BEGIN INPUT DATA

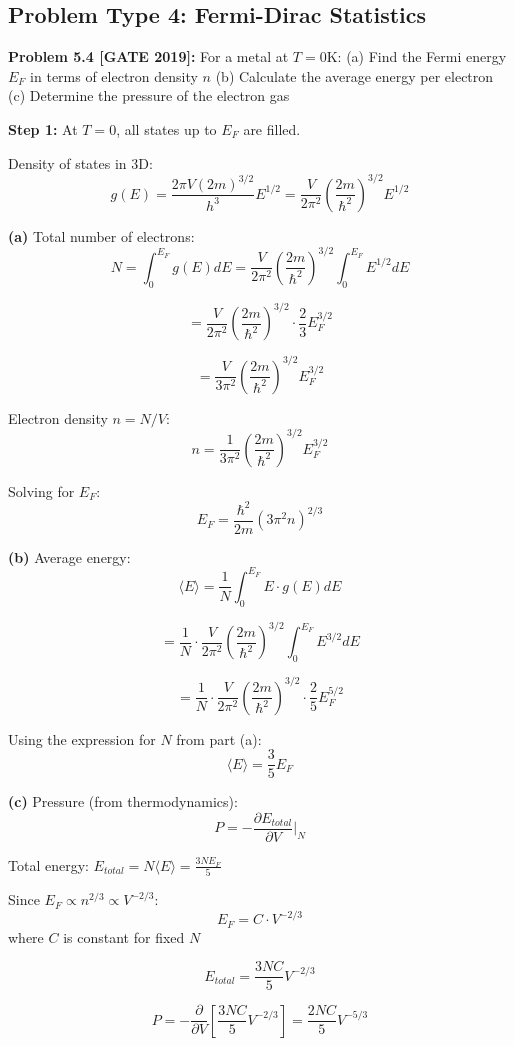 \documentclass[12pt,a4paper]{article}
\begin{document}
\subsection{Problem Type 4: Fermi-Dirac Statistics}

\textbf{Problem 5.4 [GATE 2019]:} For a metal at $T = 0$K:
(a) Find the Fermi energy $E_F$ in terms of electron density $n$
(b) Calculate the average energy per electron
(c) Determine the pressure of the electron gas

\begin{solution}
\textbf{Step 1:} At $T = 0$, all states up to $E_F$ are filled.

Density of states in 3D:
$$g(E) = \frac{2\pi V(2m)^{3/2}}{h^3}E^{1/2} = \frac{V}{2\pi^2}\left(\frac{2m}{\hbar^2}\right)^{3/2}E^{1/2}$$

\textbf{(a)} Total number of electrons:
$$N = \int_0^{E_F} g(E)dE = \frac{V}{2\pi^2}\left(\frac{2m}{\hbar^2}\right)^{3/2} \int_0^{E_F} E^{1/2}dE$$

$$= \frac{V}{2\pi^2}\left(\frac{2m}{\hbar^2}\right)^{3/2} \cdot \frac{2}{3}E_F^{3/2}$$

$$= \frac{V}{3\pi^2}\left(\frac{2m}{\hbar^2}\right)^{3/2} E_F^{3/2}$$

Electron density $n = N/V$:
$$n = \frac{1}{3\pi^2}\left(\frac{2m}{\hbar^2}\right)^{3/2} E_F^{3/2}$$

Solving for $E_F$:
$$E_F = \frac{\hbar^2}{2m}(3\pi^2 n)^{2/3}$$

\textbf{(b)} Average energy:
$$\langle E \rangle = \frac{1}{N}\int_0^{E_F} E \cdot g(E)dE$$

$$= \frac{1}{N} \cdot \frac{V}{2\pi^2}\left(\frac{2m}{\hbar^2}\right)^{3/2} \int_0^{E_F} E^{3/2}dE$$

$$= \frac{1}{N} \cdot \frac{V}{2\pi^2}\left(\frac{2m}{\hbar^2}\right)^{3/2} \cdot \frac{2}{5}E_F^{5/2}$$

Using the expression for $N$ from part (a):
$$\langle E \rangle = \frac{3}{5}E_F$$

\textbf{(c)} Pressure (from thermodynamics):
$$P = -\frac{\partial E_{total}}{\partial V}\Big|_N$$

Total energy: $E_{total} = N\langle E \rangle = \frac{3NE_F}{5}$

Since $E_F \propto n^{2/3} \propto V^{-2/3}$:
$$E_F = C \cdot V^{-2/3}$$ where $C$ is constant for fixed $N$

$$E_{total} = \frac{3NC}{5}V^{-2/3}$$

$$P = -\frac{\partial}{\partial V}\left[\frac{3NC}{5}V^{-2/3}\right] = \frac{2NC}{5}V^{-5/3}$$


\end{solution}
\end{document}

END INPUT DATA

--- INSTRUCTIONS FOR THE TASK ---
Would you give the data above again word for word, minus the pictures?

--- OUTPUT OF THE EXERCISE ---
 \documentclass[12pt,a4paper]{article}
\begin{document}
\subsection{Problem Type 4: Fermi-Dirac Statistics}

\textbf{Problem 5.4 [GATE 2019]:} For a metal at $T = 0$K:
(a) Find the Fermi energy $E_F$ in terms of electron density $n$
(b) Calculate the average energy per electron
(c) Determine the pressure of the electron gas

\begin{solution}
\textbf{Step 1:} At $T = 0$, all states up to $E_F$ are filled.

Density of states in 3D:
$$g(E) = \frac{2\pi V(2m)^{3/2}}{h^3}E^{1/2} = \frac{V}{2\pi^2}\left(\frac{2m}{\hbar^2}\right)^{3/2}E^{1/2}$$

\textbf{(a)} Total number of electrons:
$$N = \int_0^{E_F} g(E)dE = \frac{V}{2\pi^2}\left(\frac{2m}{\hbar^2}\right)^{3/2} \int_0^{E_F} E^{1/2}dE$$

$$= \frac{V}{2\pi^2}\left(\frac{2m}{\hbar^2}\right)^{3/2} \cdot \frac{2}{3}E_F^{3/2}$$

$$= \frac{V}{3\pi^2}\left(\frac{2m}{\hbar^2}\right)^{3/2} E_F^{3/2}$$

Electron density $n = N/V$:
$$n = \frac{1}{3\pi^2}\left(\frac{2m}{\hbar^2}\right)^{3/2} E_F^{3/2}$$

Solving for $E_F$:
$$E_F = \frac{\hbar^2}{2m}(3\pi^2 n)^{2/3}$$

\textbf{(b)} Average energy:
$$\langle E \rangle = \frac{1}{N}\int_0^{E_F} E \cdot g(E)dE$$

$$= \frac{1}{N} \cdot \frac{V}{2\pi^2}\left(\frac{2m}{\hbar^2}\right)^{3/2} \int_0^{E_F} E^{3/2}dE$$

$$= \frac{1}{N} \cdot \frac{V}{2\pi^2}\left(\frac{2m}{\hbar^2}\right)^{3/2} \cdot \frac{2}{5}E_F^{5/2}$$

Using the expression for $N$ from part (a):
$$\langle E \rangle = \frac{3}{5}E_F$$

\textbf{(c)} Pressure (from thermodynamics):
$$P = -\frac{\partial E_{total}}{\partial V}\Big|_N$$

Total energy: $E_{total} = N\langle E \rangle = \frac{3NE_F}{5}$

Since $E_F \propto n^{2/3} \propto V^{-2/3}$:
$$E_F = C \cdot V^{-2/3}$$ where $C$ is constant for fixed $N$

$$E_{total} = \frac{3NC}{5}V^{-2/3}$$

$$P = -\frac{\partial}{\partial V}\left[\frac{3NC}{5}V^{-2/3}\right] = \frac{2NC}{5}V^{-5/3}$$


\end{solution}
\end{document}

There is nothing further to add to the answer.